20: "Los Muchos Amores de Earl"; Dan Dillabough; Nic Parris; December 31, 2023; TBA
"Tweenkle Rebrands": Philippa Marvin; Julien Dufour
Los Muchos Amores de Earl: Ruby and Zokie take advantage of Earl's lucid dreaming by making him star in a soap-opera show for the neighbors. Tweenkle Rebrands: Tweenkle turns 16 and decides to rebrand her image, while Ruby and Zokie try to return her lost cellphone.
21: "Holiday Humbug"; Janae Hall & Elliott Maya; Amie Sanchez & Nic Parris; December 31, 2023; TBA
In a spin on A Christmas Carol, Ruby and Zokie try and reinvigorate Earl's holiday spirit when they find out he hates the holidays.
22: "Dazzling Dee"; Elliott Maya; Jeff Barker; December 31, 2023; TBA
"Anti-Scooper" "All-American Anti-Scooper": Lauren Shell; Julien Dufour
Dazzling Dee: Dee, who is now a magician, is working on disappearing mid-act, so Ruby and Zokie help find her inner magic to save the show. Anti-Scooper: Ruby and Zokie make a true crime documentary, ready to do what it takes to expose an anti-poop-scooping pet owner.
23: "Unboxing"; Brian Morante; Brian Morante; December 31, 2023; TBA
"Zokie Sparkleby: The Most Perfect Earthling": Philippa Marvin; Sarah Jane Kinney
Unboxing: Ruby and Zokie make an unboxing video to get the people of Earth to appreciate Ruby's creative genius. Zokie Sparkleby: The Most Perfect Earthling: Zokie sets out to become normal when he thinks his alienness might be causing problems for the Studebakers. It works, but Ruby isn't happy with the results.
24: "RadicalCon"; Johnny LaZebnik; Amie Sanchez & Nic Parris; December 31, 2023; TBA
When they get separated from one another at RadicalCon, Ruby must embark on a quest to find Zokie (and prove that their friendship is epic), while Zokie is mistaken for a popular celebrity.
25: "Shut This Ship Down"; Janae Hall; Greg Collinson, Alice Liu & Heather Shanahan; December 31, 2023; TBA
"The Tooth Taker": Elliott Maya; Jeff Barker
Shut This Ship Down: Ruby and Zokie team up with an unlikely duo to stop Zokie's ship from destroying all things imperfect on Earth. The Tooth Taker: While Earl finds his next big con, Ruby and Zokie attempt to capture Ruby's worst enemy: the Tooth Fairy.
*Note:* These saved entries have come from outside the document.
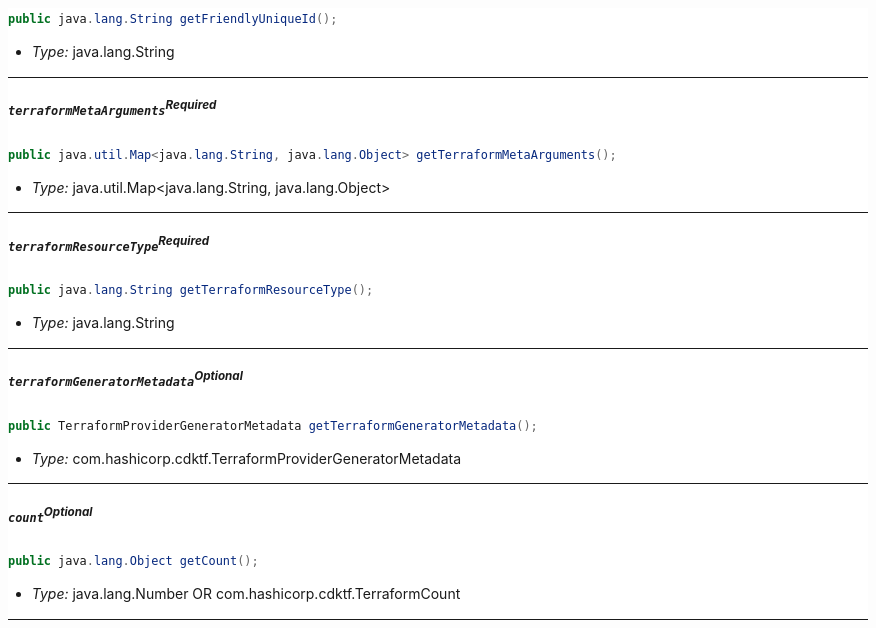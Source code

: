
 ```java
public java.lang.String getFriendlyUniqueId();
```

- *Type:* java.lang.String

---

##### `terraformMetaArguments`<sup>Required</sup> <a name="terraformMetaArguments" id="rhizo-co-terraform-provider-oci.dataOciBdsAutoScalingConfigurations.DataOciBdsAutoScalingConfigurations.property.terraformMetaArguments"></a>

```java
public java.util.Map<java.lang.String, java.lang.Object> getTerraformMetaArguments();
```

- *Type:* java.util.Map<java.lang.String, java.lang.Object>

---

##### `terraformResourceType`<sup>Required</sup> <a name="terraformResourceType" id="rhizo-co-terraform-provider-oci.dataOciBdsAutoScalingConfigurations.DataOciBdsAutoScalingConfigurations.property.terraformResourceType"></a>

```java
public java.lang.String getTerraformResourceType();
```

- *Type:* java.lang.String

---

##### `terraformGeneratorMetadata`<sup>Optional</sup> <a name="terraformGeneratorMetadata" id="rhizo-co-terraform-provider-oci.dataOciBdsAutoScalingConfigurations.DataOciBdsAutoScalingConfigurations.property.terraformGeneratorMetadata"></a>

```java
public TerraformProviderGeneratorMetadata getTerraformGeneratorMetadata();
```

- *Type:* com.hashicorp.cdktf.TerraformProviderGeneratorMetadata

---

##### `count`<sup>Optional</sup> <a name="count" id="rhizo-co-terraform-provider-oci.dataOciBdsAutoScalingConfigurations.DataOciBdsAutoScalingConfigurations.property.count"></a>

```java
public java.lang.Object getCount();
```

- *Type:* java.lang.Number OR com.hashicorp.cdktf.TerraformCount

---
26: "The End Times"; Colleen McAllister; Mike Geiger & Brian Morante; December 31, 2023; TBA
On the night Ruby gets the chance to trick-or-treat with Jeremiah and Zokie, Halloween festivities in Tres Leches come to a sudden halt when government agents descend on the town, hunting for a dangerous alien, powerful enough to destroy Earth.